そこにはテレビで見たことがある、かっこいいヘルメットが置いてあった。
私は思わず手にとって、そのキラキラした装飾の細部や目元を隠す黒いツヤツヤのゴーグルに見惚れた。
子供向けの、戦隊ヒーローなりきりヘルメット。今思い出してもなんの特撮ヒーローだったかはわからない。
それでも当時、遊びに行った名前も思い出せない男の子の家で見つけたそのヘルメットに、私は一目惚れしていた。
それを被ってみようとした時、冷水のような声をかけられた。
それから、二度と触らせてはもらえなかった。
当時テレビにかじりついて見ていたレッツアンドゴーというアニメに出てくるミニ四駆は、どれも魅力的でかっこよかったのだ。
頼み込んで買ってもらった一台のミニ四駆。
完成させて眺めているだけでは飽き足らず、私は母と買い物に行くたび、ミニ四駆の別売りパーツをせがんだ。
改造すればどんどん速くなる。アニメの作中で出てきたモーターは絶対に欲しがったし、コーナーを曲がるために必要なベアリングも買ってもらったし、ダウンフォースを発生させるためのパーツも揃えた。
私には年の離れた兄と姉がおり、末っ子として多分かなり甘やかされて育ってきた。
なにか欲しい物があれば、買い物に行くたび必ず一つは高価でなければ買ってもらえた。
他より少し高いウルトラダッシュモーターは特によく憶えている。手に入れた嬉しさでずっと手の中で眺め回していた。
他とは明らかに雰囲気の異なる、速さを強調するUltradashという金色の印字に心躍った。

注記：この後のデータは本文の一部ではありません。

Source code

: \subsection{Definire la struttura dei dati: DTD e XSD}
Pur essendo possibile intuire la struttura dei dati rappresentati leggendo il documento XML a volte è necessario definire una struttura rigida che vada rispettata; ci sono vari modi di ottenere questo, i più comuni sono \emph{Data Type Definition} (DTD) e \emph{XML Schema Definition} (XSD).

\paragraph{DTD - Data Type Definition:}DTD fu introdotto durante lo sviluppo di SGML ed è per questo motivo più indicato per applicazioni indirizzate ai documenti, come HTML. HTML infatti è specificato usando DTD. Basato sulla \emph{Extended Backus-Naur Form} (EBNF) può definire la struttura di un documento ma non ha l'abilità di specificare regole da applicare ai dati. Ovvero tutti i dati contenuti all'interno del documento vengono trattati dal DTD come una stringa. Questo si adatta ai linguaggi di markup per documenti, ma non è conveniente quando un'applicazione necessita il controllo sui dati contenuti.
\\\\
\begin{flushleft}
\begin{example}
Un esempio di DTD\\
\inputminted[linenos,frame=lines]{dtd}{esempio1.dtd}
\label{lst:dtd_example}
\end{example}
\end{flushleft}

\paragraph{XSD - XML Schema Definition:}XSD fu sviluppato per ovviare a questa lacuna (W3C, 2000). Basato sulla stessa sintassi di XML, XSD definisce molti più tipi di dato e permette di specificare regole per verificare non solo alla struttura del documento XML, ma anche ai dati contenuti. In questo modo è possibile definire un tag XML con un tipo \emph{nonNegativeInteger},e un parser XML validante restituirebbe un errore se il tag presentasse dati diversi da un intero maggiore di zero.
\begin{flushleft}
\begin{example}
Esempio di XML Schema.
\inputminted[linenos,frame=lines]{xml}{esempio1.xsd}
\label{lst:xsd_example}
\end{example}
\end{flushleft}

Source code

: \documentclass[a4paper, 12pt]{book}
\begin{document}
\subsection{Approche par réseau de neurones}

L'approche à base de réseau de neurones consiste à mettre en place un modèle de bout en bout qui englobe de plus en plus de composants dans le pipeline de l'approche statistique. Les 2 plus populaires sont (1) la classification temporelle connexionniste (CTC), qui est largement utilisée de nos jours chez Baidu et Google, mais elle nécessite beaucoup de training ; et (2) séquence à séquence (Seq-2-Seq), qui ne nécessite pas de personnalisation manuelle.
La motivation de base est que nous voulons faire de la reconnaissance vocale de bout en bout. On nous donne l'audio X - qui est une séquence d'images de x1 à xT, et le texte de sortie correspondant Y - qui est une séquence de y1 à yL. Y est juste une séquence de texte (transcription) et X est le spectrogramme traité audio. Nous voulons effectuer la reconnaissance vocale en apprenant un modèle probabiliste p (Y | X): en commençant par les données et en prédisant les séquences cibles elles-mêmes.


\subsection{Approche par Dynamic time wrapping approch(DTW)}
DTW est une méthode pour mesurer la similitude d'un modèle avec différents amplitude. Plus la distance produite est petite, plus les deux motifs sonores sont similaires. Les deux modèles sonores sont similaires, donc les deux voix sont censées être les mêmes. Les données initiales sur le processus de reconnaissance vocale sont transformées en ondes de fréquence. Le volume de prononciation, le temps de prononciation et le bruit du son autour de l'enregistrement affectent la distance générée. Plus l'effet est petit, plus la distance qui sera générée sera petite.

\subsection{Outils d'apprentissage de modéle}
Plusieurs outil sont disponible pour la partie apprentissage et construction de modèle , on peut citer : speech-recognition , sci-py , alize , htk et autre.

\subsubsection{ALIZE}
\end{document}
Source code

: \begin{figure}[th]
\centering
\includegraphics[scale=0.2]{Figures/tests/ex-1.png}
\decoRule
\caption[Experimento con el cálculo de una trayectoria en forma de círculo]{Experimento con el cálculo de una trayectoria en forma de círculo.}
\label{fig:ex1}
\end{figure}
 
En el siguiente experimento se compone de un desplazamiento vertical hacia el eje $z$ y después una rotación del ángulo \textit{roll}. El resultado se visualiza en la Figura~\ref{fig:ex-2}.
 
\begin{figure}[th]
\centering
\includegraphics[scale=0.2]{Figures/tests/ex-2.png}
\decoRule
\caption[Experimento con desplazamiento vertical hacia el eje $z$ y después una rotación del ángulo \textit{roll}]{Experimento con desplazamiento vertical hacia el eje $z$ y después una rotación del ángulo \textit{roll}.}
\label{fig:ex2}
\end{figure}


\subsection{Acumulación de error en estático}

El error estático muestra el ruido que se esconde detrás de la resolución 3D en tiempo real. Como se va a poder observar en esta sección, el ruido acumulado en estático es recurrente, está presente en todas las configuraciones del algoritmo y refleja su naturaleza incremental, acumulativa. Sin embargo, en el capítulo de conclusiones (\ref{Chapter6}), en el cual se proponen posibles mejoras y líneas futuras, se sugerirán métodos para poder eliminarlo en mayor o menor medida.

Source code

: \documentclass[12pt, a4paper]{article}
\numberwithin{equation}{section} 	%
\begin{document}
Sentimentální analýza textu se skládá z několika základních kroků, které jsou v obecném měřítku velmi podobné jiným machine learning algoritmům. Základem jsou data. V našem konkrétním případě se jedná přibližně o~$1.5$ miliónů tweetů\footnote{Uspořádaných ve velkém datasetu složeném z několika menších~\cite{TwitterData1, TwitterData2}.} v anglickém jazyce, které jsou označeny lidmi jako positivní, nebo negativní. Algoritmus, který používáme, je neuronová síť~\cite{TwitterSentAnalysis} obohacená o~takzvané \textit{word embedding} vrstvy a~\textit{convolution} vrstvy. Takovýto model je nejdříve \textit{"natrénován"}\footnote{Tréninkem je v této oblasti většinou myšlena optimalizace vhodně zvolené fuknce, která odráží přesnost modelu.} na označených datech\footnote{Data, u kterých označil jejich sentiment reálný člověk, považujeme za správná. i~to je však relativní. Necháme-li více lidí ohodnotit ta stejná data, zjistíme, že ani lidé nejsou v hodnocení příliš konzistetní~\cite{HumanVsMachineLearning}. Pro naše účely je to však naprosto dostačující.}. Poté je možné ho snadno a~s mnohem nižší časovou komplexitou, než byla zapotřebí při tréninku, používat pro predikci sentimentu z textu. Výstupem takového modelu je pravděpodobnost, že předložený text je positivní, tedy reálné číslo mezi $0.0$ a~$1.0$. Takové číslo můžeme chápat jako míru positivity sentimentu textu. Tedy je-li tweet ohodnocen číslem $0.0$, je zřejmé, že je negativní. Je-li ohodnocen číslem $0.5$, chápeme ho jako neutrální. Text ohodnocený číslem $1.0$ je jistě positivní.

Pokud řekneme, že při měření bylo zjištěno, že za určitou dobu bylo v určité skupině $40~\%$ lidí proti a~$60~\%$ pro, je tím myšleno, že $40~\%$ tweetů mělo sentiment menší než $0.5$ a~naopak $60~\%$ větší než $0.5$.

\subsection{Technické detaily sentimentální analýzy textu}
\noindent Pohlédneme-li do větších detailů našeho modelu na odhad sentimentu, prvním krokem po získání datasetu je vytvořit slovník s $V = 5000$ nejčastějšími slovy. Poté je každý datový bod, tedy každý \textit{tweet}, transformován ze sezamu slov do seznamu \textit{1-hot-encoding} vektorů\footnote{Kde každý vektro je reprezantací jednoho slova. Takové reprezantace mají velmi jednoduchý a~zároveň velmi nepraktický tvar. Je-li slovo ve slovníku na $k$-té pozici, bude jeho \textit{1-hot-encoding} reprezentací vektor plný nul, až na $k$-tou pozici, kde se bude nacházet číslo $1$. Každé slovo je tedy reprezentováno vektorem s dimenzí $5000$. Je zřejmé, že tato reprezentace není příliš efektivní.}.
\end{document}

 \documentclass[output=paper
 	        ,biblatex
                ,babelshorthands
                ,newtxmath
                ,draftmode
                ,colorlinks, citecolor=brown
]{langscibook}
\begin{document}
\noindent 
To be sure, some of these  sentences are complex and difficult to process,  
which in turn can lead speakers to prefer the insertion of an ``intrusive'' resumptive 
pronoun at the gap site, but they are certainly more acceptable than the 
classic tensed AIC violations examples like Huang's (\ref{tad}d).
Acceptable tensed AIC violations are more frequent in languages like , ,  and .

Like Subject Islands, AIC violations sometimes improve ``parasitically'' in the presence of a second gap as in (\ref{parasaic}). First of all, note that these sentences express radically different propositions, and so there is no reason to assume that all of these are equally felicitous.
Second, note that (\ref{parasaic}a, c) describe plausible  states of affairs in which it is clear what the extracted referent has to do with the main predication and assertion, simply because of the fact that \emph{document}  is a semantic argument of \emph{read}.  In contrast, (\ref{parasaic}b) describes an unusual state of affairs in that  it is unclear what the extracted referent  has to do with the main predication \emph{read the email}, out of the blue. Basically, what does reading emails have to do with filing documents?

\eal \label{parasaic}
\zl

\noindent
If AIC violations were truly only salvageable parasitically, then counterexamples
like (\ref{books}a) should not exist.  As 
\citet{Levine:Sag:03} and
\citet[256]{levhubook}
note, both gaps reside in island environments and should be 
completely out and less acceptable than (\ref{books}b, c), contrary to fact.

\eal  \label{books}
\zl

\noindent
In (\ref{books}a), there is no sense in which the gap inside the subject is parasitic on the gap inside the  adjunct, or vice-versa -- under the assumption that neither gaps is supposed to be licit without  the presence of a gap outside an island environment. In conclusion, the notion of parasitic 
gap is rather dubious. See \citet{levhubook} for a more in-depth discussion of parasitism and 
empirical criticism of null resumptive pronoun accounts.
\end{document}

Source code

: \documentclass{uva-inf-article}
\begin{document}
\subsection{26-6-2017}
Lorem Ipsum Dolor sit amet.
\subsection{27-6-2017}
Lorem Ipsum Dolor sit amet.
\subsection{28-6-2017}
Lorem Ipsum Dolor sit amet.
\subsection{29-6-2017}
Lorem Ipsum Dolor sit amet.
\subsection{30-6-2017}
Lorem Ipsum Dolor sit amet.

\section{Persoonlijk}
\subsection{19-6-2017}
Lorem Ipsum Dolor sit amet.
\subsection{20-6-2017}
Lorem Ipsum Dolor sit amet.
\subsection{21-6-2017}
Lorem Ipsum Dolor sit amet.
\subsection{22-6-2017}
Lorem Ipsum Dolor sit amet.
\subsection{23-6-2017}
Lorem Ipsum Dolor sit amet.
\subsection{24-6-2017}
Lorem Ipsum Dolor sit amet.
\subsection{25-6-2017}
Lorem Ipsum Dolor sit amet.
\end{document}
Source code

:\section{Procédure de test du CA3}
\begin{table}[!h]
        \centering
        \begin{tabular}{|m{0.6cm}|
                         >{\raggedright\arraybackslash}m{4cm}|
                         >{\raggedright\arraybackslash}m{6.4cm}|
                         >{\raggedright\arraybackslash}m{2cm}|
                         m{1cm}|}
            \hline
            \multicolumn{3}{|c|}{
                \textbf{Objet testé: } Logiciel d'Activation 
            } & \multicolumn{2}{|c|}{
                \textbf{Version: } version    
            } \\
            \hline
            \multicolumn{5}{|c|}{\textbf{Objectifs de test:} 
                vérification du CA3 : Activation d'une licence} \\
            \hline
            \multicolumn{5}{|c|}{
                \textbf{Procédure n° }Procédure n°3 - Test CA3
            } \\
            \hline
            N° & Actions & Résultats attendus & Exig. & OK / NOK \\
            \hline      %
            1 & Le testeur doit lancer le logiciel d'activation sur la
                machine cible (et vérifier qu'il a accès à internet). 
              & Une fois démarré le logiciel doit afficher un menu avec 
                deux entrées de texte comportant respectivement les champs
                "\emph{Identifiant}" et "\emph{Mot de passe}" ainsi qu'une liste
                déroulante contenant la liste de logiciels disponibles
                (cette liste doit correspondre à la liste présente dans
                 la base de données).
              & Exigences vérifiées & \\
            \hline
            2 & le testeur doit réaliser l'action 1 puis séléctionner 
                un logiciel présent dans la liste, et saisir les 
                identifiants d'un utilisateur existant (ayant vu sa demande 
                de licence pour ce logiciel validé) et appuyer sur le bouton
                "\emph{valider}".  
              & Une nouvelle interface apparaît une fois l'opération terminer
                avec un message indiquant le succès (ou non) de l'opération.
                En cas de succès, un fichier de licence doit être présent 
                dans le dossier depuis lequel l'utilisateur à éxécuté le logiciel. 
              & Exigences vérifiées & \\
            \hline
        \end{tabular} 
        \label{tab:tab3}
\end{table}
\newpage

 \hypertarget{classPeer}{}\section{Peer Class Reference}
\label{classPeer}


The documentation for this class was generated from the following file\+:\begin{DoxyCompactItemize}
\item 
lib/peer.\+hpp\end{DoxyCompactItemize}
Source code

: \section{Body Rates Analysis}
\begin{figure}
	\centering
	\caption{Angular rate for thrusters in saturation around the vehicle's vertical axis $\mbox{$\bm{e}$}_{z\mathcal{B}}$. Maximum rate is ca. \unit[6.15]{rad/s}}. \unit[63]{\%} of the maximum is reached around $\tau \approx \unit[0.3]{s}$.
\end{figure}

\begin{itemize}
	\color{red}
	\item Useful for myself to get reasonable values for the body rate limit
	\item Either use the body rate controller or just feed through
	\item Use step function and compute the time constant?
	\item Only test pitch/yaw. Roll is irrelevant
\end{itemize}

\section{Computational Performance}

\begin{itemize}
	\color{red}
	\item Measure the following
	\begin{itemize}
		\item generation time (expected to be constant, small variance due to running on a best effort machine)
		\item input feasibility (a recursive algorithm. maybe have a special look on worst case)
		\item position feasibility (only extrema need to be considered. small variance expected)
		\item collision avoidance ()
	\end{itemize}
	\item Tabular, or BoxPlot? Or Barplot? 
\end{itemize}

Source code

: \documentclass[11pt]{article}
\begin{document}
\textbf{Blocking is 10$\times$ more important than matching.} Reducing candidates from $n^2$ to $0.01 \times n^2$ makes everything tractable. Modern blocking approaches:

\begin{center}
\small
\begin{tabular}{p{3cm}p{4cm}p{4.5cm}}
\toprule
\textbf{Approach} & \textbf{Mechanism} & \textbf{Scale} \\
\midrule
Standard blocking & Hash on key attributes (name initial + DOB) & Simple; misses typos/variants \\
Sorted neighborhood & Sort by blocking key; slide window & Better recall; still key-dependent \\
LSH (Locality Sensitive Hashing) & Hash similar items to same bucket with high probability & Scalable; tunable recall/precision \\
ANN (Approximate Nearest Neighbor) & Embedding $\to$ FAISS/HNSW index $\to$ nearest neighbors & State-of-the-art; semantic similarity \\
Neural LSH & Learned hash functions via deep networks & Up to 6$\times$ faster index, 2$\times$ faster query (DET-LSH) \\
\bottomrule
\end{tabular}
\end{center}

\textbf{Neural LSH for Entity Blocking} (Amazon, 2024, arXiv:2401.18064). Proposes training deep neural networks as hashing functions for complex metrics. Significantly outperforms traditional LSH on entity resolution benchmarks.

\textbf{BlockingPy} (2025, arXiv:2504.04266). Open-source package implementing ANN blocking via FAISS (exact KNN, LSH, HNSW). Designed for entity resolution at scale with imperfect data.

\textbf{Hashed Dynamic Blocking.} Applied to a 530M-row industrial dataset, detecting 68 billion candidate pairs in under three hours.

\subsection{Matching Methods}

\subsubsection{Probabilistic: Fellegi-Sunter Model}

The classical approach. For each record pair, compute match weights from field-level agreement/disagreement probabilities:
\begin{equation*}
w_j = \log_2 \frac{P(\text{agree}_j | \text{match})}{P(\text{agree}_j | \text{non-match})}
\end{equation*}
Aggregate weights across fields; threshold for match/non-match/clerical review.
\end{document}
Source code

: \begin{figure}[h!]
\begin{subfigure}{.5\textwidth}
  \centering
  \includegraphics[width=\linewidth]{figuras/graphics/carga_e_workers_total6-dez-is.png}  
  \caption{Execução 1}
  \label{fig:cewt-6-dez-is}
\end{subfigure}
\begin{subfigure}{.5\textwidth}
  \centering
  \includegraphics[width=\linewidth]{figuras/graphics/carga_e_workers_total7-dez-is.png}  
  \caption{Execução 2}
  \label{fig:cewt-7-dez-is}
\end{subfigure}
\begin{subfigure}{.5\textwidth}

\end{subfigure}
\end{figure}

そうやってコツコツ集めたパーツや工具はお菓子の空き箱に収まらなくて、これもアニメで見たようなミニ四駆用のかっこいいレーサーズボックスをねだって、買ってもらった。多分、クリスマスか誕生日のときだ。
ミニ四駆をパーツや工具とともに持ち運べるアイテムを手に入れてしまったのだ。
アニメでは少年たちがみずからチューンした自慢のミニ四駆を複雑かつ巨大なコースで走らせている。
アニメほどではないにしろ、現実でも地方大会や某テレビチャンピオンなんかで何レーンもある長いコースが用意され、それらで競い合うことができる。
大会では独特な格好をしたタミヤのお兄さんが実況でレースを盛り上げてくれる。
とても、かっこいい。
家で、レーサーズボックスを開けて、ミニ四駆のモーターを交換したり、専用の充電池を充電したり、ボディに穴を開けて軽量化に勤しんだりしていた。
ミニ四駆の大会で、紹介している映像や写真を見て、私は気づいた。女の子がいなかった。
でも、小規模な大会だとしても数十人は集まるあの場所で、女の子がミニ四駆を手にレースを楽しんでいる姿を、私は見つけられなかった。
いつだか、父が「女の子が(そんなもの振り回して)恥ずかしいでしょ」と刀のおもちゃで遊ぶ私に苦言を呈した。
今思えば、狭い家の中で棒状のものを振り回すな、危ないという意図で注意していたのだとわかる。
実際、家の中で暴れまわってガラスの戸棚を割ったりしたことがあった。私はそこそこ家庭内ゴリラだった。
周りは男の子しかいないのに、ミニ四駆を持って出かけていくのが。
なんで女の子がミニ四駆で遊んでるの?と言われるのが、想像するだけで実際にそう言われたわけでもないのに、怖かった。
それでもミニ四駆を走らせたい願望が高じて、ダンボール紙で部屋の中にミニ四駆のコースを手作りした。
複雑なものが作れないから、ただのO字コースなのに最初のカーブを曲がれる確率が四分の一くらいだった。
激しく宙を舞うミニ四駆。
私はアニメの必殺技と重ねて「マグナムトルネード!」と家の中で叫んだ。コースに復帰したことは一度もない。
母は男の子っぽいおもちゃを欲しがることに、特に反対しなかった。
いつも男の子っぽい趣味のものを売り場から持ってくる私に「これがいいの?」と不思議そうな様子で、それでも嫌な顔せず買ってくれた。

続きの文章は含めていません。